Forum Moderators: Robert Charlton & goodroi
However -- and this is especially true if you are having trouble coming up on appropriate searches -- it is a good idea to look through all the urls you can see in the site: query and discover if any urls in there are problematic. That is, look for any urls that do resolve but "shouldn't" because you intended a different url for that content.
When I can find a way to tweeze out some detail, I often find that Google has been very creative in getting duplicate, triplicate and higher urls for the same content. Also, the supplemental index often comes into play. If a dynamic website has been redeveloped in the past year or two, look out. However, those supplemental urls are not usually any problem at all if their present time handling on the server is accurate.
Watch out for your 404 handling. If lots of urls should be 404 but in reality are returning a 200 you have a problem that can greatly inflate page count. Also, if you think you have a 301 redirect but really have a 302, then there are ofte two urls in the Google index where you were aiming for one.
1 - SERPS includes supplimentals, then total (including sups.) = A.
2 - A < 1001, then total(excluding sups.) = A.
3 - A < about 100000, then total(excluding sups.) = aprox( A/10 ).
4 - For large A, inflation factor seems to vary.
I agree with everything that's been said. It's always best to make sure you website isn't producing stray / duplicate pages.

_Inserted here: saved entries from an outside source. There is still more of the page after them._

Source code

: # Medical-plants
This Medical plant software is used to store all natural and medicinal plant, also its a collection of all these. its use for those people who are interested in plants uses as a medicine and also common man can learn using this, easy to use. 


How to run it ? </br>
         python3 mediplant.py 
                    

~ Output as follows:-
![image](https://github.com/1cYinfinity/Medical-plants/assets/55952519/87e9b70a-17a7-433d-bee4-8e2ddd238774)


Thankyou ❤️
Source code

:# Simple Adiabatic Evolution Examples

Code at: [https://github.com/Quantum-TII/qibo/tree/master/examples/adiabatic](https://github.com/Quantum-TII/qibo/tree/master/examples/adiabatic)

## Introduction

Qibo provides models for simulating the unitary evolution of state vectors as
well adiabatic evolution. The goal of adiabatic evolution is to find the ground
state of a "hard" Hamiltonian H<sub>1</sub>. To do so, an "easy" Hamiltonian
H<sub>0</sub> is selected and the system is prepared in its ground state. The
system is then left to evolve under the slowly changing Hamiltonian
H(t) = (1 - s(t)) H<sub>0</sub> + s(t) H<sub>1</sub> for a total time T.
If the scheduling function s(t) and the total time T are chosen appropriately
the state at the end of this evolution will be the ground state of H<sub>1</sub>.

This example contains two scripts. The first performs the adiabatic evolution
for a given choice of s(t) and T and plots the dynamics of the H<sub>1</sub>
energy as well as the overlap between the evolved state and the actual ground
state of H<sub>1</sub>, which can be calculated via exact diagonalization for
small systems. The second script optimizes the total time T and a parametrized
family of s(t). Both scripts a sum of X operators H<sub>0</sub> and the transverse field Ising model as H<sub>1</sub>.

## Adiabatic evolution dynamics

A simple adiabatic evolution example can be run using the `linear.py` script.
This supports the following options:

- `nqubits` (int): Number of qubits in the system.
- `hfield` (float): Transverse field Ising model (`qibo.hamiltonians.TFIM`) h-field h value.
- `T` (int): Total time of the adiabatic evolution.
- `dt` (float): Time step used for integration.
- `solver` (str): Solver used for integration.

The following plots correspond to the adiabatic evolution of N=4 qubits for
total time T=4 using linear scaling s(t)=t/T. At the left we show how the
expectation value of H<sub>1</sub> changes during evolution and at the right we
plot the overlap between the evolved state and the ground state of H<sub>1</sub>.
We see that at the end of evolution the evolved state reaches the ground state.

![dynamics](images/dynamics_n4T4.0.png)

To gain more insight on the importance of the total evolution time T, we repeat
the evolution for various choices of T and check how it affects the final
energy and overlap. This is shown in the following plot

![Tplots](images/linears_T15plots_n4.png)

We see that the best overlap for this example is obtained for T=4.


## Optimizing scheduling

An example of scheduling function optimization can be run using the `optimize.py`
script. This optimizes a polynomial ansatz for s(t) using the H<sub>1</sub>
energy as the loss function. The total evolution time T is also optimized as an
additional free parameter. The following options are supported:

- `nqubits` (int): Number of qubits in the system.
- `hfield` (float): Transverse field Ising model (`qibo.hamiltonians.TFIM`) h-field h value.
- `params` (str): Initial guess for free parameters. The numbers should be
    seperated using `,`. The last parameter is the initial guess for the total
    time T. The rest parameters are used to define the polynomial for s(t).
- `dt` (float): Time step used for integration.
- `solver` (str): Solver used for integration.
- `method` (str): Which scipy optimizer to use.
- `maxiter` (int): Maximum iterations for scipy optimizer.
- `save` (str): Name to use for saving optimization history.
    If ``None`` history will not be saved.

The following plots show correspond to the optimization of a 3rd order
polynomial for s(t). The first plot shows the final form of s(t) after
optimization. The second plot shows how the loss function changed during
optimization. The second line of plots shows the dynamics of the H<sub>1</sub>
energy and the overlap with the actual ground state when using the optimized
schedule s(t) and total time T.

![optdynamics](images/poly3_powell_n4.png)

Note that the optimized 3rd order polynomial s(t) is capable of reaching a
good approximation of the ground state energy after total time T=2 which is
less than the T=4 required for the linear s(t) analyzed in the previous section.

That being said, you can still try to figure out what the actual page count is by using negative and positive phrases.
We're not allowed to post actual examples, but here is something to consider.
-whatever site:www.site.tld
whatever site:www.site.tld
If you have a word (whatever) that you know appears on about 20% of your pages, then this will work (given the stated size of your site). If you add the count of these two queries together, you should be able to figure out the approximate page count.